Problem description:
The exact lines of the listing, from its first through the line that contains "of the system.", are to make up the answer, and pictures are to be left out.

Recorded data:
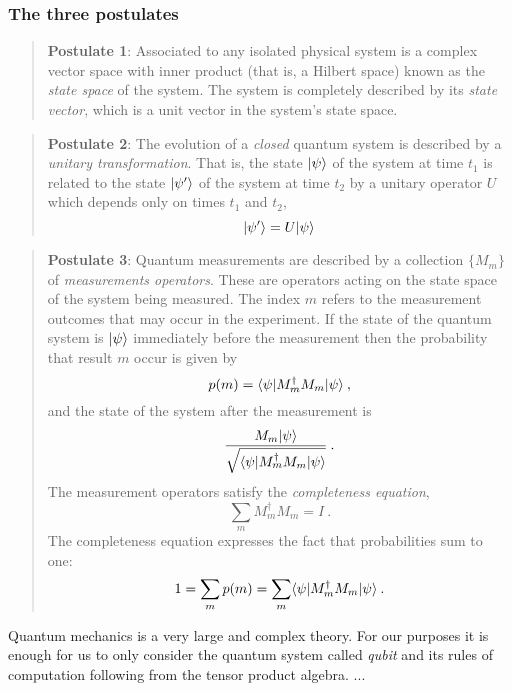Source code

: 	\subsubsection*{The three postulates}
	\begin{quote}
		\textbf{Postulate 1}: Associated to any isolated physical system is a complex vector space with inner product (that is, a Hilbert space) known as the \emph{state space} of the system. 
		The system is completely described by its \emph{state vector}, which is a unit vector in the system's state space. \cite{NC10}
	\end{quote}
	
	\begin{quote}
		\textbf{Postulate 2}: The evolution of a \emph{closed} quantum system is described by a \emph{unitary transformation}. That is, the state $|\psi \rangle$ of the system at time $t_1$ is related to the state $|\psi' \rangle$ of the system at time $t_2$ by a unitary operator $U$ which depends only on times $t_1$ and $t_2$,
		$$ |\psi' \rangle = U|\psi \rangle $$
		\cite{NC10}
	\end{quote}
	
	\begin{quote}
		\textbf{Postulate 3}: Quantum measurements are described by a collection $\{M_m\}$ of \emph{measurements operators}. 
		These are operators acting on the state space of the system being measured. 
		The index $m$ refers to the measurement outcomes that may occur in the experiment. If the state of the quantum system is $|\psi \rangle$ immediately before the measurement then the probability that result $m$ occur is given by 
		$$ p(m) = \langle \psi|M_m^{\dagger}M_m|\psi \rangle \: ,$$
		and the state of the system after the measurement is 
		$$ \frac{M_m|\psi \rangle}{\sqrt{\langle \psi|M_m^{\dagger}M_m|\psi \rangle}} \: . $$
		The measurement operators satisfy the \emph{completeness equation},
		$$\sum_m  M_m^{\dagger}M_m = I \: .$$
		The completeness equation expresses the fact that probabilities sum to one:
		$$ 1 = \sum_m p(m) = \sum_m  \langle \psi|M_m^{\dagger}M_m|\psi \rangle \: .$$ 
		\cite{NC10}
	\end{quote}
	
	Quantum mechanics is a very large and complex theory. For our purposes it is enough for us to only consider the quantum system called \emph{qubit} and its rules of computation following from the tensor product algebra.  ...
	
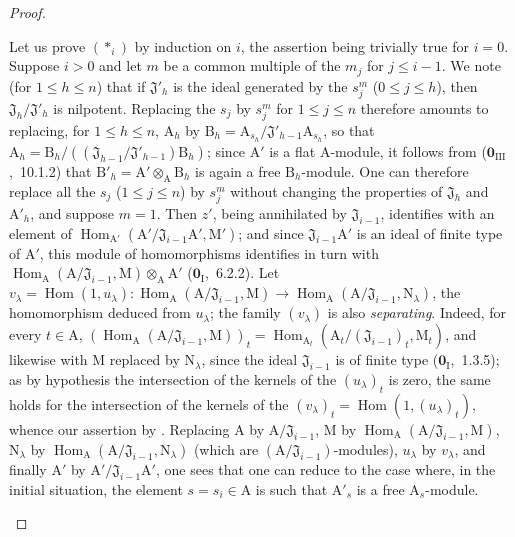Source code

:\begin{proof}
\begin{enumerate}[label=(\roman*)]
  Let us prove $(*_i)$ by induction on $i$, the assertion being trivially true for $i=0$.
  Suppose $i>0$ and let $m$ be a common multiple of the $m_j$ for $j\leq i-1$.
  We note (for $1\leq h\leq n$) that if $\mathfrak{J}'_h$ is the ideal generated by the $s_j^m$ ($0\leq j\leq h$), then $\mathfrak{J}_h/\mathfrak{J}'_h$ is nilpotent.
  Replacing the $s_j$ by $s_j^m$ for $1\leq j\leq n$ therefore amounts to replacing, for $1\leq h\leq n$, $\mathrm{A}_h$ by
  $\mathrm{B}_h=\mathrm{A}_{s_h}/\mathfrak{J}'_{h-1}\mathrm{A}_{s_h}$, so that
  $\mathrm{A}_h=\mathrm{B}_h/((\mathfrak{J}_{h-1}/\mathfrak{J}'_{h-1})\mathrm{B}_h)$; since $\mathrm{A}'$ is a flat $\mathrm{A}$-module, it follows from ($\mathbf{0}_{\mathrm{III}}$,~10.1.2) that $\mathrm{B}'_h=\mathrm{A}'\otimes_\mathrm{A}\mathrm{B}_h$ is again a free $\mathrm{B}_h$-module.
  One can therefore
  replace all the $s_j$ ($1\leq j\leq n$) by $s_j^m$ without changing the properties of $\mathfrak{J}_h$ and $\mathrm{A}'_h$, and suppose $m=1$.
  Then $z'$, being annihilated by $\mathfrak{J}_{i-1}$, identifies with an element of $\operatorname{Hom}_{\mathrm{A}'}(\mathrm{A}'/\mathfrak{J}_{i-1}\mathrm{A}',\mathrm{M}')$; and since $\mathfrak{J}_{i-1}\mathrm{A}'$ is an ideal of finite type of $\mathrm{A}'$, this module of homomorphisms identifies in turn with $\operatorname{Hom}_\mathrm{A}(\mathrm{A}/\mathfrak{J}_{i-1},\mathrm{M})\otimes_\mathrm{A}\mathrm{A}'$ ($\mathbf{0}_{\mathrm{I}}$,~6.2.2).
  Let $v_\lambda=\operatorname{Hom}(1,u_\lambda):\operatorname{Hom}_\mathrm{A}(\mathrm{A}/\mathfrak{J}_{i-1},\mathrm{M})\to\operatorname{Hom}_\mathrm{A}(\mathrm{A}/\mathfrak{J}_{i-1},\mathrm{N}_\lambda)$, the homomorphism deduced from $u_\lambda$; the family $(v_\lambda)$ is also \emph{separating}.
  Indeed, for every $t\in\mathrm{A}$,
  $(\operatorname{Hom}_\mathrm{A}(\mathrm{A}/\mathfrak{J}_{i-1},\mathrm{M}))_t
  =\operatorname{Hom}_{\mathrm{A}_t}(\mathrm{A}_t/(\mathfrak{J}_{i-1})_t,\mathrm{M}_t)$,
  and likewise with $\mathrm{M}$ replaced by $\mathrm{N}_\lambda$, since the ideal $\mathfrak{J}_{i-1}$ is of finite type ($\mathbf{0}_{\mathrm{I}}$,~1.3.5); as by hypothesis the intersection of the kernels of the $(u_\lambda)_t$ is zero, the same holds for the intersection of the kernels of the $(v_\lambda)_t=\operatorname{Hom}(1,(u_\lambda)_t)$, whence our assertion by .
  Replacing $\mathrm{A}$ by $\mathrm{A}/\mathfrak{J}_{i-1}$, $\mathrm{M}$ by $\operatorname{Hom}_\mathrm{A}(\mathrm{A}/\mathfrak{J}_{i-1},\mathrm{M})$, $\mathrm{N}_\lambda$ by $\operatorname{Hom}_\mathrm{A}(\mathrm{A}/\mathfrak{J}_{i-1},\mathrm{N}_\lambda)$ (which are $(\mathrm{A}/\mathfrak{J}_{i-1})$-modules), $u_\lambda$ by $v_\lambda$, and finally $\mathrm{A}'$ by $\mathrm{A}'/\mathfrak{J}_{i-1}\mathrm{A}'$, one sees that one can reduce to the case where, in the initial situation, the element $s=s_i\in\mathrm{A}$ is such that $\mathrm{A}'_s$ is a free $\mathrm{A}_s$-module.

\end{enumerate}
\end{proof}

Solution:
Source code

: 	\subsubsection*{The three postulates}
	\begin{quote}
		\textbf{Postulate 1}: Associated to any isolated physical system is a complex vector space with inner product (that is, a Hilbert space) known as the \emph{state space} of the system. 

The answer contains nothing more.